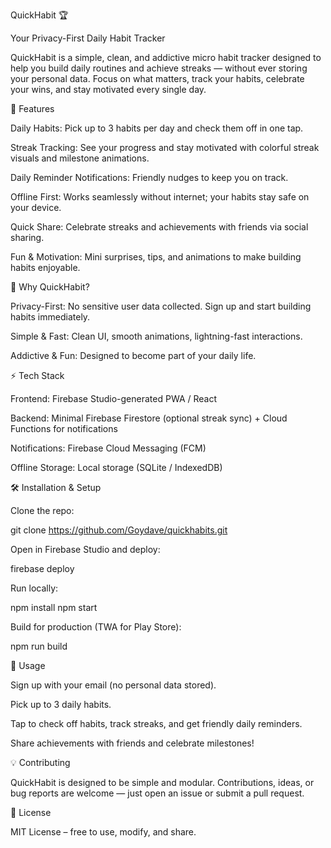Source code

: QuickHabit 🏆

Your Privacy-First Daily Habit Tracker

QuickHabit is a simple, clean, and addictive micro habit tracker designed to help you build daily routines and achieve streaks — without ever storing your personal data. Focus on what matters, track your habits, celebrate your wins, and stay motivated every single day.

🚀 Features

Daily Habits: Pick up to 3 habits per day and check them off in one tap.

Streak Tracking: See your progress and stay motivated with colorful streak visuals and milestone animations.

Daily Reminder Notifications: Friendly nudges to keep you on track.

Offline First: Works seamlessly without internet; your habits stay safe on your device.

Quick Share: Celebrate streaks and achievements with friends via social sharing.

Fun & Motivation: Mini surprises, tips, and animations to make building habits enjoyable.

🎨 Why QuickHabit?

Privacy-First: No sensitive user data collected. Sign up and start building habits immediately.

Simple & Fast: Clean UI, smooth animations, lightning-fast interactions.

Addictive & Fun: Designed to become part of your daily life.

⚡ Tech Stack

Frontend: Firebase Studio-generated PWA / React

Backend: Minimal Firebase Firestore (optional streak sync) + Cloud Functions for notifications

Notifications: Firebase Cloud Messaging (FCM)

Offline Storage: Local storage (SQLite / IndexedDB)

🛠 Installation & Setup

Clone the repo:

git clone https://github.com/Goydave/quickhabits.git


Open in Firebase Studio and deploy:

firebase deploy


Run locally:

npm install
npm start


Build for production (TWA for Play Store):

npm run build

🎯 Usage

Sign up with your email (no personal data stored).

Pick up to 3 daily habits.

Tap to check off habits, track streaks, and get friendly daily reminders.

Share achievements with friends and celebrate milestones!

💡 Contributing

QuickHabit is designed to be simple and modular. Contributions, ideas, or bug reports are welcome — just open an issue or submit a pull request.

📱 License

MIT License – free to use, modify, and share.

········

EXERCISE PROMPT: Repeat, character for character, the lines of the material above from the line with "Offline First: Works" through the line with "Frontend: Firebase Studio-generated".

RESULT OF THE EXERCISE:
Offline First: Works seamlessly without internet; your habits stay safe on your device.

Quick Share: Celebrate streaks and achievements with friends via social sharing.

Fun & Motivation: Mini surprises, tips, and animations to make building habits enjoyable.

🎨 Why QuickHabit?

Privacy-First: No sensitive user data collected. Sign up and start building habits immediately.

Simple & Fast: Clean UI, smooth animations, lightning-fast interactions.

Addictive & Fun: Designed to become part of your daily life.

⚡ Tech Stack

Frontend: Firebase Studio-generated PWA / React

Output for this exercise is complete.